■ Data listing:
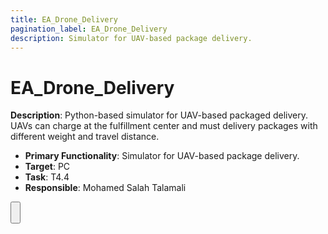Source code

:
 ```yaml
---
title: EA_Drone_Delivery
pagination_label: EA_Drone_Delivery
description: Simulator for UAV-based package delivery.
---
```


# EA_Drone_Delivery

**Description**: Python-based simulator for UAV-based packaged delivery. UAVs can charge at the fulfillment center and must delivery packages with different weight and travel distance.

* **Primary Functionality**: Simulator for UAV-based package delivery.
* **Target**: PC
* **Task**: T4.4
* **Responsible**: Mohamed Salah Talamali

<Button label="🔗 mstalamali/EA_Drone_Delivery repository" link="https://github.com/mstalamali/EA_Drone_Delivery" block /><br />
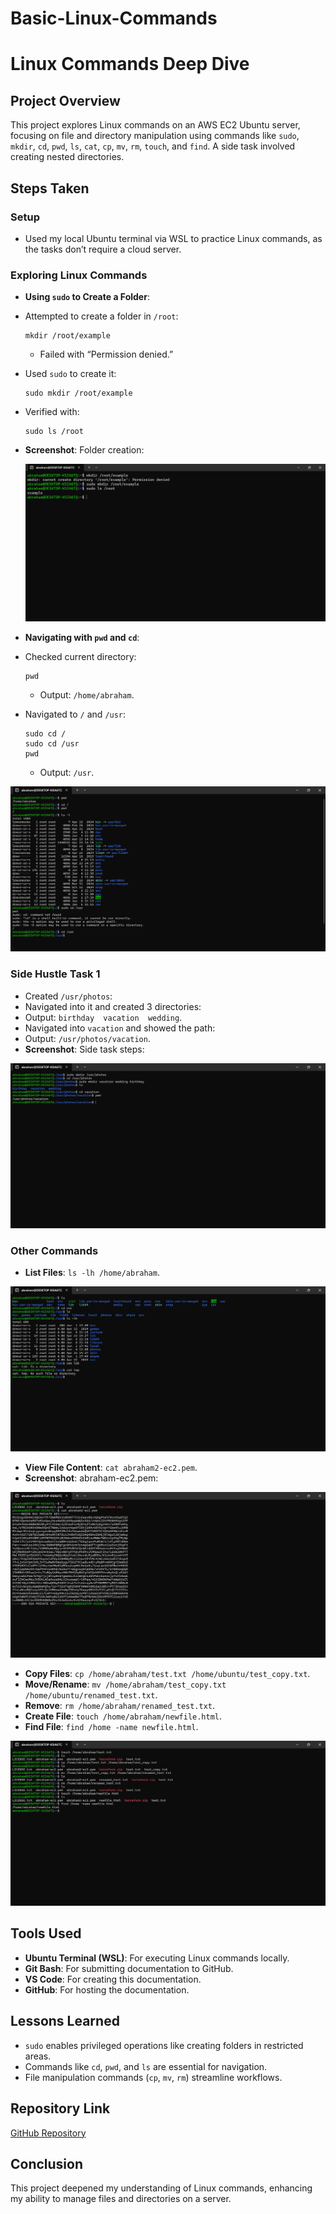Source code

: # Basic-Linux-Commands
# Linux Commands Deep Dive

## Project Overview
This project explores Linux commands on an AWS EC2 Ubuntu server, focusing on file and directory manipulation using commands like `sudo`, `mkdir`, `cd`, `pwd`, `ls`, `cat`, `cp`, `mv`, `rm`, `touch`, and `find`. A side task involved creating nested directories.

## Steps Taken

### Setup
- Used my local Ubuntu terminal via WSL to practice Linux commands, as the tasks don’t require a cloud server.


### Exploring Linux Commands
- **Using `sudo` to Create a Folder**:
- Attempted to create a folder in `/root`:
  ```
  mkdir /root/example
  ```
  - Failed with “Permission denied.”
- Used `sudo` to create it:
  ```
  sudo mkdir /root/example
  ```
- Verified with:
  ```
  sudo ls /root
  ```
- **Screenshot**: Folder creation:

  ![](./img/mkdir.1.png)

- **Navigating with `pwd` and `cd`**:
- Checked current directory:
  ```
  pwd
  ```
  - Output: `/home/abraham`.
- Navigated to `/` and `/usr`:
  ```
  sudo cd /
  sudo cd /usr
  pwd
  ```
  - Output: `/usr`.

![](./img/sudo-usr.2.png)


### Side Hustle Task 1
- Created `/usr/photos`:
- Navigated into it and created 3 directories:
- Output: `birthday  vacation  wedding`.
- Navigated into `vacation` and showed the path:
- Output: `/usr/photos/vacation`.
- **Screenshot**: Side task steps:

![Side Task](./img/side-task.3.png)

### Other Commands
- **List Files**: `ls -lh /home/abraham`.

![](./img/ls-comand.4.png)


- **View File Content**: `cat abraham2-ec2.pem`.
- **Screenshot**: abraham-ec2.pem:

 ![OS Release](./img/cat-command.5.png)


- **Copy Files**: `cp /home/abraham/test.txt /home/ubuntu/test_copy.txt`.
- **Move/Rename**: `mv /home/abraham/test_copy.txt /home/ubuntu/renamed_test.txt`.
- **Remove**: `rm /home/abraham/renamed_test.txt`.
- **Create File**: `touch /home/abraham/newfile.html`.
- **Find File**: `find /home -name newfile.html`.

![](./img/cp-mv-rm-mv-touch-find.6.png)


## Tools Used
- **Ubuntu Terminal (WSL)**: For executing Linux commands locally.
- **Git Bash**: For submitting documentation to GitHub.
- **VS Code**: For creating this documentation.
- **GitHub**: For hosting the documentation.
## Lessons Learned
- `sudo` enables privileged operations like creating folders in restricted areas.
- Commands like `cd`, `pwd`, and `ls` are essential for navigation.
- File manipulation commands (`cp`, `mv`, `rm`) streamline workflows.

## Repository Link
[GitHub Repository](https://github.com/westgrin/Basic-Linux-Commands)

## Conclusion
This project deepened my understanding of Linux commands, enhancing my ability to manage files and directories on a server.

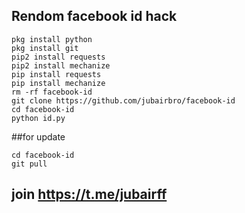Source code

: ## Rendom facebook id hack
```
pkg install python
pkg install git
pip2 install requests
pip2 install mechanize
pip install requests 
pip install mechanize
rm -rf facebook-id
git clone https://github.com/jubairbro/facebook-id
cd facebook-id
python id.py
```
##for update 
```
cd facebook-id
git pull
```
## join https://t.me/jubairff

■ What you are asked to do: Repeat each line of the material exactly, please, and skip every picture.

■ Expected answer:
Source code

:
 ```yaml
---
title: EA_Drone_Delivery
pagination_label: EA_Drone_Delivery
description: Simulator for UAV-based package delivery.
---
```


# EA_Drone_Delivery

**Description**: Python-based simulator for UAV-based packaged delivery. UAVs can charge at the fulfillment center and must delivery packages with different weight and travel distance.

* **Primary Functionality**: Simulator for UAV-based package delivery.
* **Target**: PC
* **Task**: T4.4
* **Responsible**: Mohamed Salah Talamali

<Button label="🔗 mstalamali/EA_Drone_Delivery repository" link="https://github.com/mstalamali/EA_Drone_Delivery" block /><br />
Source code

: # Basic-Linux-Commands
# Linux Commands Deep Dive

## Project Overview
This project explores Linux commands on an AWS EC2 Ubuntu server, focusing on file and directory manipulation using commands like `sudo`, `mkdir`, `cd`, `pwd`, `ls`, `cat`, `cp`, `mv`, `rm`, `touch`, and `find`. A side task involved creating nested directories.

## Steps Taken

### Setup
- Used my local Ubuntu terminal via WSL to practice Linux commands, as the tasks don’t require a cloud server.


### Exploring Linux Commands
- **Using `sudo` to Create a Folder**:
- Attempted to create a folder in `/root`:
  ```
  mkdir /root/example
  ```
  - Failed with “Permission denied.”
- Used `sudo` to create it:
  ```
  sudo mkdir /root/example
  ```
- Verified with:
  ```
  sudo ls /root
  ```
- **Screenshot**: Folder creation:

  ![](./img/mkdir.1.png)

- **Navigating with `pwd` and `cd`**:
- Checked current directory:
  ```
  pwd
  ```
  - Output: `/home/abraham`.
- Navigated to `/` and `/usr`:
  ```
  sudo cd /
  sudo cd /usr
  pwd
  ```
  - Output: `/usr`.

![](./img/sudo-usr.2.png)


### Side Hustle Task 1
- Created `/usr/photos`:
- Navigated into it and created 3 directories:
- Output: `birthday  vacation  wedding`.
- Navigated into `vacation` and showed the path:
- Output: `/usr/photos/vacation`.
- **Screenshot**: Side task steps:

![Side Task](./img/side-task.3.png)

### Other Commands
- **List Files**: `ls -lh /home/abraham`.

![](./img/ls-comand.4.png)


- **View File Content**: `cat abraham2-ec2.pem`.
- **Screenshot**: abraham-ec2.pem:

 ![OS Release](./img/cat-command.5.png)


- **Copy Files**: `cp /home/abraham/test.txt /home/ubuntu/test_copy.txt`.
- **Move/Rename**: `mv /home/abraham/test_copy.txt /home/ubuntu/renamed_test.txt`.
- **Remove**: `rm /home/abraham/renamed_test.txt`.
- **Create File**: `touch /home/abraham/newfile.html`.
- **Find File**: `find /home -name newfile.html`.

![](./img/cp-mv-rm-mv-touch-find.6.png)


## Tools Used
- **Ubuntu Terminal (WSL)**: For executing Linux commands locally.
- **Git Bash**: For submitting documentation to GitHub.
- **VS Code**: For creating this documentation.
- **GitHub**: For hosting the documentation.
## Lessons Learned
- `sudo` enables privileged operations like creating folders in restricted areas.
- Commands like `cd`, `pwd`, and `ls` are essential for navigation.
- File manipulation commands (`cp`, `mv`, `rm`) streamline workflows.

## Repository Link
[GitHub Repository](https://github.com/westgrin/Basic-Linux-Commands)

## Conclusion
This project deepened my understanding of Linux commands, enhancing my ability to manage files and directories on a server.

Source code

: ## Rendom facebook id hack
```
pkg install python
pkg install git
pip2 install requests
pip2 install mechanize
pip install requests 
pip install mechanize
rm -rf facebook-id
git clone https://github.com/jubairbro/facebook-id
cd facebook-id
python id.py
```
##for update 
```
cd facebook-id
git pull
```
## join https://t.me/jubairff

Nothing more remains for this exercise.